L’intervista. Pizzarotti: “L’addio di Di Maio segna la fine del Movimento”

Il due volte sindaco di Parma: “Lasciare i 5 Stelle mi ha portato bene, sono stato l’unico rielettoOra la confusione regna sovrana, il Pd deve far capire ruolo vuole giocare nel centrosinistra”

Foto Fabio Cimaglia / LaPresse in foto Federico Pizzarotti

NAPOLI – La grande confusione sotto il cielo politico nazionale è alimentata dalla mancata dichiarazione di intenti dei diversi leader. L’addio del ministro Luigi Di Maio al M5S sembra destinata ad avere non solo ripercussioni sulla tenuta del Movimento, ma anche sul centrosinistra e sulla capacità di reinventarsi del Pd. A fotografare la situazione politica attuale con Cronache è Federico Pizzarotti, che ha dismesso da pochi giorni la casacca di sindaco di Parma indossata per due legislature, che senza nessuna difficoltà ammette: “chiudere con i 5 Stelle anni fa, mi ha portato bene”.
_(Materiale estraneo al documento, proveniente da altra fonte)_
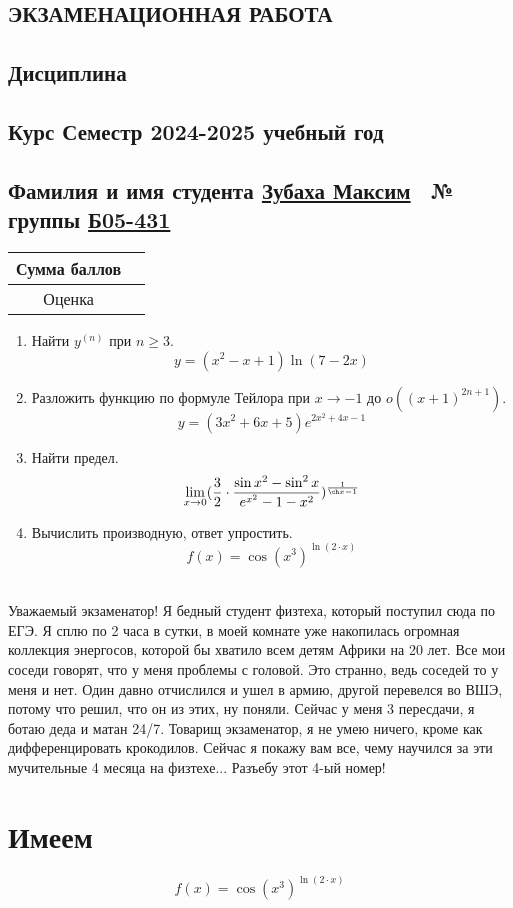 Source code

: \documentclass{article}
\begin{document}
\begin{Large}
\begin{onehalfspace}
\begin{center}
\section*{\huge ЭКЗАМЕНАЦИОННАЯ РАБОТА}
\subsection*{\large Дисциплина }
\subsection*{Курс  Семестр  2024-2025 учебный год}
\subsection*{Фамилия и имя студента \underline{Зубаха Максим}\ \hspace{2cm} № группы \underline{Б05-431}}
\begin{tabular}{|c|c|}
\hline 
Сумма баллов & \hspace{8cm} \\ 
\hline 
Оценка & \hspace{8cm} \\ 
\hline 
\end{tabular} 
\vspace{1cm} 
\hline 
\end{center} 
\begin{large} 
\begin{enumerate} 
\item Найти $y^{(n)}$ при $n \geq 3$. $$y = (x^2 - x + 1)\ln(7-2x)$$ 
\hline 
\item Разложить функцию по формуле Тейлора при $x \rightarrow -1$ до $o((x + 1)^{2n+1})$. $$y = (3x^2 + 6x + 5)e^{2x^2+4x-1}$$ 
\hline 
\item Найти предел. $$\lim\limits_{x \rightarrow 0}(\frac{3}{2} \cdot \frac{\sin{x^2} - \sin^2 x}{e^{x^2} - 1 - x^2})^{\frac{1}{\ch x - 1}}$$ 
\hline 
\item Вычислить производную, ответ упростить. 
$$ f(x) = \cos(x^{3})^{\ln(2 \cdot x)}$$\ \hline \
\end{enumerate}
\end{large}
Уважаемый экзаменатор! Я бедный студент физтеха, который поступил сюда по ЕГЭ. Я сплю по 2 часа в сутки, в моей комнате уже накопилась огромная коллекция энергосов, которой бы хватило всем детям Африки на 20 лет. Все мои соседи говорят, что у меня проблемы с головой. Это странно, ведь соседей то у меня и нет. Один давно отчислился и ушел в армию, другой перевелся во ВШЭ, потому что решил, что он из этих, ну поняли. Сейчас у меня 3 пересдачи, я ботаю деда и матан 24/7. Товарищ экзаменатор, я не умею ничего, кроме как дифференцировать крокодилов. Сейчас я покажу вам все, чему научился за эти мучительные 4 месяца на физтехе... Разъебу этот 4-ый номер!
\newpage \section*{Имеем}$$ f(x) = \cos(x^{3})^{\ln(2 \cdot x)}$$

\end{onehalfspace}
\end{Large}
\end{document}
La sua esperienza da primo cittadino si è conclusa, la nuova avventura potrebbe essere quella del partito dei sindaci di cui si parla già da un po’?

Al momento c’è ben poco di chiaro e nulla di concreto, perché al di là degli articoli di giornale in termini di dialogo non c’è niente. L’idea plastica della confusione che c’è, è data da un lato dall’implosione del M5S con la scissione di Di Maio che determina la fine sostanziale del Movimento e dall’altra dall’avvicinarsi al momento elettorale delle Politiche che porta tutta un’area moderata a guardarsi intorno.

Guardando alla storia degli ultimi dieci anni, quanto le ha portato bene dismettere la casacca grillina agli inizi del suo primo mandato da sindaco?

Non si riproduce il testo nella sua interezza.